YOUR OBJECTIVE – Output the entries below exactly as written, omitting pictures.

Saved data entries
┄┄┄┄┄┄┄┄┄┄┄┄┄┄┄┄┄┄┄┄
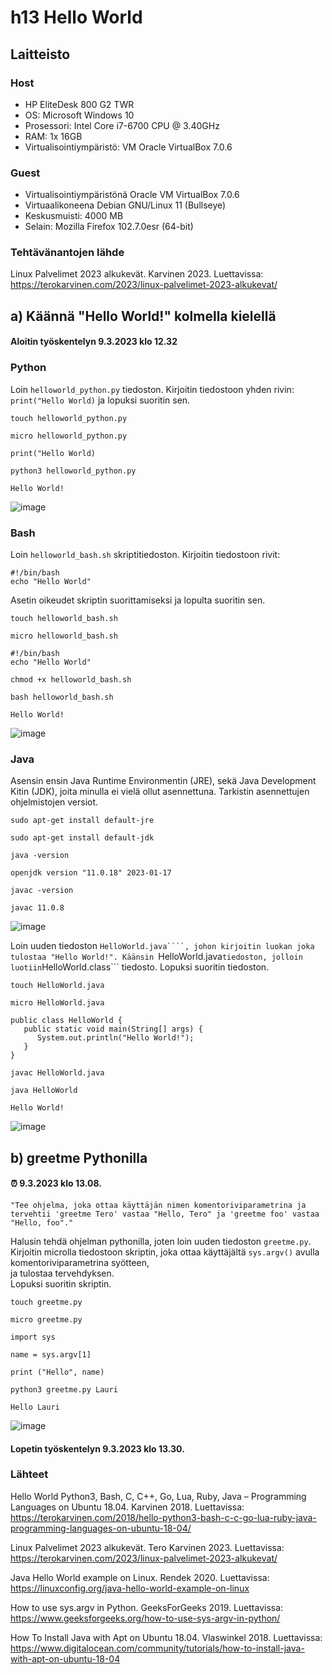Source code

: # h13 Hello World

## Laitteisto  

### Host  

* HP EliteDesk 800 G2 TWR  
* OS: Microsoft Windows 10   
* Prosessori: Intel Core i7-6700 CPU @ 3.40GHz  
* RAM: 1x 16GB  
* Virtualisointiympäristö: VM Oracle VirtualBox 7.0.6  

### Guest
* Virtualisointiympäristönä Oracle VM VirtualBox 7.0.6  
* Virtuaalikoneena Debian GNU/Linux 11 (Bullseye)  
* Keskusmuisti: 4000 MB   
* Selain: Mozilla Firefox 102.7.0esr (64-bit)  

### Tehtävänantojen lähde  

Linux Palvelimet 2023 alkukevät. Karvinen 2023. Luettavissa: https://terokarvinen.com/2023/linux-palvelimet-2023-alkukevat/  

## a) Käännä "Hello World!" kolmella kielellä  

#### Aloitin työskentelyn 9.3.2023 klo 12.32  

### Python  

Loin ```helloworld_python.py``` tiedoston. Kirjoitin tiedostoon yhden rivin: ```print("Hello World)``` ja lopuksi suoritin sen.  
  
```touch helloworld_python.py```  
  
```micro helloworld_python.py```  
  
```print("Hello World)```  
  
```python3 helloworld_python.py```  
  
```Hello World!```  
  
  
![image](https://user-images.githubusercontent.com/90974678/223998820-fedc0693-67bf-45ff-b0ab-fd31a98a7156.png)
  
### Bash  

Loin ```helloworld_bash.sh``` skriptitiedoston. Kirjoitin tiedostoon rivit:  
```
#!/bin/bash
echo "Hello World"
```  
Asetin oikeudet skriptin suorittamiseksi ja lopulta suoritin sen.  

```touch helloworld_bash.sh```  
  
```micro helloworld_bash.sh```  
  
```
#!/bin/bash
echo "Hello World"
```  
  
```chmod +x helloworld_bash.sh```  
  
```bash helloworld_bash.sh```  
  
```Hello World!```  

![image](https://user-images.githubusercontent.com/90974678/224000510-04ac126d-64a9-4ce7-8865-931dde1a1891.png)  

### Java  

Asensin ensin Java Runtime Environmentin (JRE), sekä Java Development Kitin (JDK), joita minulla ei vielä ollut asennettuna. Tarkistin asennettujen ohjelmistojen versiot.  
  
```sudo apt-get install default-jre```  
  
```sudo apt-get install default-jdk```  
  
```java -version```  
  
```openjdk version "11.0.18" 2023-01-17```  
  
```javac -version```  
  
```javac 11.0.8```  

![image](https://user-images.githubusercontent.com/90974678/224003739-ca87f2e1-262d-4610-846a-446d15bc5ca1.png)

Loin uuden tiedoston ```HelloWorld.java````, johon kirjoitin luokan joka tulostaa "Hello World!". Käänsin ```HelloWorld.java``` tiedoston, jolloin luotiin ```HelloWorld.class``` tiedosto. 
Lopuksi suoritin tiedoston.  

```touch HelloWorld.java```  
  
```micro HelloWorld.java```  
  
```
public class HelloWorld {
   public static void main(String[] args) {
      System.out.println("Hello World!");
   }
}
```  
  
```javac HelloWorld.java```  
  
```java HelloWorld```  
  
```Hello World!```  
  


![image](https://user-images.githubusercontent.com/90974678/224004684-147ef163-1995-46f5-9193-014ca3f8be4a.png)  

## b) greetme Pythonilla  

#### ⏰ 9.3.2023 klo 13.08.  
  
```"Tee ohjelma, joka ottaa käyttäjän nimen komentoriviparametrina ja tervehtii 'greetme Tero' vastaa "Hello, Tero" ja 'greetme foo' vastaa "Hello, foo"."```  

Halusin tehdä ohjelman pythonilla, joten loin uuden tiedoston ```greetme.py```. Kirjoitin microlla tiedostoon skriptin, joka ottaa käyttäjältä ```sys.argv()``` avulla komentoriviparametrina syötteen,  
ja tulostaa tervehdyksen.  
Lopuksi suoritin skriptin.  

```touch greetme.py```  
  
```micro greetme.py```  
  
```
import sys

name = sys.argv[1]

print ("Hello", name)
```  
  
```python3 greetme.py Lauri```  
  
```Hello Lauri```  
  

![image](https://user-images.githubusercontent.com/90974678/224009840-307c13db-1707-4756-874b-ceab1eb21abd.png)  

  
#### Lopetin työskentelyn 9.3.2023 klo 13.30.

### Lähteet

Hello World Python3, Bash, C, C++, Go, Lua, Ruby, Java – Programming Languages on Ubuntu 18.04. Karvinen 2018. Luettavissa: https://terokarvinen.com/2018/hello-python3-bash-c-c-go-lua-ruby-java-programming-languages-on-ubuntu-18-04/

Linux Palvelimet 2023 alkukevät. Tero Karvinen 2023. Luettavissa: https://terokarvinen.com/2023/linux-palvelimet-2023-alkukevat/  

Java Hello World example on Linux. Rendek 2020. Luettavissa: https://linuxconfig.org/java-hello-world-example-on-linux

How to use sys.argv in Python. GeeksForGeeks 2019. Luettavissa: https://www.geeksforgeeks.org/how-to-use-sys-argv-in-python/  
  
How To Install Java with Apt on Ubuntu 18.04. Vlaswinkel 2018. Luettavissa: https://www.digitalocean.com/community/tutorials/how-to-install-java-with-apt-on-ubuntu-18-04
┄┄┄┄┄┄┄┄┄┄┄┄┄┄┄┄┄┄┄┄
EXERCISE SOLUTION –
Source code

: # h13 Hello World

## Laitteisto  

### Host  

* HP EliteDesk 800 G2 TWR  
* OS: Microsoft Windows 10   
* Prosessori: Intel Core i7-6700 CPU @ 3.40GHz  
* RAM: 1x 16GB  
* Virtualisointiympäristö: VM Oracle VirtualBox 7.0.6  

### Guest
* Virtualisointiympäristönä Oracle VM VirtualBox 7.0.6  
* Virtuaalikoneena Debian GNU/Linux 11 (Bullseye)  
* Keskusmuisti: 4000 MB   
* Selain: Mozilla Firefox 102.7.0esr (64-bit)  

### Tehtävänantojen lähde  

Linux Palvelimet 2023 alkukevät. Karvinen 2023. Luettavissa: https://terokarvinen.com/2023/linux-palvelimet-2023-alkukevat/  

## a) Käännä "Hello World!" kolmella kielellä  

#### Aloitin työskentelyn 9.3.2023 klo 12.32  

### Python  

Loin ```helloworld_python.py``` tiedoston. Kirjoitin tiedostoon yhden rivin: ```print("Hello World)``` ja lopuksi suoritin sen.  
  
```touch helloworld_python.py```  
  
```micro helloworld_python.py```  
  
```print("Hello World)```  
  
```python3 helloworld_python.py```  
  
```Hello World!```  
  
  
![image](https://user-images.githubusercontent.com/90974678/223998820-fedc0693-67bf-45ff-b0ab-fd31a98a7156.png)
  
### Bash  

Loin ```helloworld_bash.sh``` skriptitiedoston. Kirjoitin tiedostoon rivit:  
```
#!/bin/bash
echo "Hello World"
```  
Asetin oikeudet skriptin suorittamiseksi ja lopulta suoritin sen.  

```touch helloworld_bash.sh```  
  
```micro helloworld_bash.sh```  
  
```
#!/bin/bash
echo "Hello World"
```  
  
```chmod +x helloworld_bash.sh```  
  
```bash helloworld_bash.sh```  
  
```Hello World!```  

![image](https://user-images.githubusercontent.com/90974678/224000510-04ac126d-64a9-4ce7-8865-931dde1a1891.png)  

### Java  

Asensin ensin Java Runtime Environmentin (JRE), sekä Java Development Kitin (JDK), joita minulla ei vielä ollut asennettuna. Tarkistin asennettujen ohjelmistojen versiot.  
  
```sudo apt-get install default-jre```  
  
```sudo apt-get install default-jdk```  
  
```java -version```  
  
```openjdk version "11.0.18" 2023-01-17```  
  
```javac -version```  
  
```javac 11.0.8```  

![image](https://user-images.githubusercontent.com/90974678/224003739-ca87f2e1-262d-4610-846a-446d15bc5ca1.png)

Loin uuden tiedoston ```HelloWorld.java````, johon kirjoitin luokan joka tulostaa "Hello World!". Käänsin ```HelloWorld.java``` tiedoston, jolloin luotiin ```HelloWorld.class``` tiedosto. 
Lopuksi suoritin tiedoston.  

```touch HelloWorld.java```  
  
```micro HelloWorld.java```  
  
```
public class HelloWorld {
   public static void main(String[] args) {
      System.out.println("Hello World!");
   }
}
```  
  
```javac HelloWorld.java```  
  
```java HelloWorld```  
  
```Hello World!```  
  


![image](https://user-images.githubusercontent.com/90974678/224004684-147ef163-1995-46f5-9193-014ca3f8be4a.png)  

## b) greetme Pythonilla  

#### ⏰ 9.3.2023 klo 13.08.  
  
```"Tee ohjelma, joka ottaa käyttäjän nimen komentoriviparametrina ja tervehtii 'greetme Tero' vastaa "Hello, Tero" ja 'greetme foo' vastaa "Hello, foo"."```  

Halusin tehdä ohjelman pythonilla, joten loin uuden tiedoston ```greetme.py```. Kirjoitin microlla tiedostoon skriptin, joka ottaa käyttäjältä ```sys.argv()``` avulla komentoriviparametrina syötteen,  
ja tulostaa tervehdyksen.  
Lopuksi suoritin skriptin.  

```touch greetme.py```  
  
```micro greetme.py```  
  
```
import sys

name = sys.argv[1]

print ("Hello", name)
```  
  
```python3 greetme.py Lauri```  
  
```Hello Lauri```  
  

![image](https://user-images.githubusercontent.com/90974678/224009840-307c13db-1707-4756-874b-ceab1eb21abd.png)  

  
#### Lopetin työskentelyn 9.3.2023 klo 13.30.

### Lähteet

Hello World Python3, Bash, C, C++, Go, Lua, Ruby, Java – Programming Languages on Ubuntu 18.04. Karvinen 2018. Luettavissa: https://terokarvinen.com/2018/hello-python3-bash-c-c-go-lua-ruby-java-programming-languages-on-ubuntu-18-04/

Linux Palvelimet 2023 alkukevät. Tero Karvinen 2023. Luettavissa: https://terokarvinen.com/2023/linux-palvelimet-2023-alkukevat/  

Java Hello World example on Linux. Rendek 2020. Luettavissa: https://linuxconfig.org/java-hello-world-example-on-linux

How to use sys.argv in Python. GeeksForGeeks 2019. Luettavissa: https://www.geeksforgeeks.org/how-to-use-sys-argv-in-python/  
  
How To Install Java with Apt on Ubuntu 18.04. Vlaswinkel 2018. Luettavissa: https://www.digitalocean.com/community/tutorials/how-to-install-java-with-apt-on-ubuntu-18-04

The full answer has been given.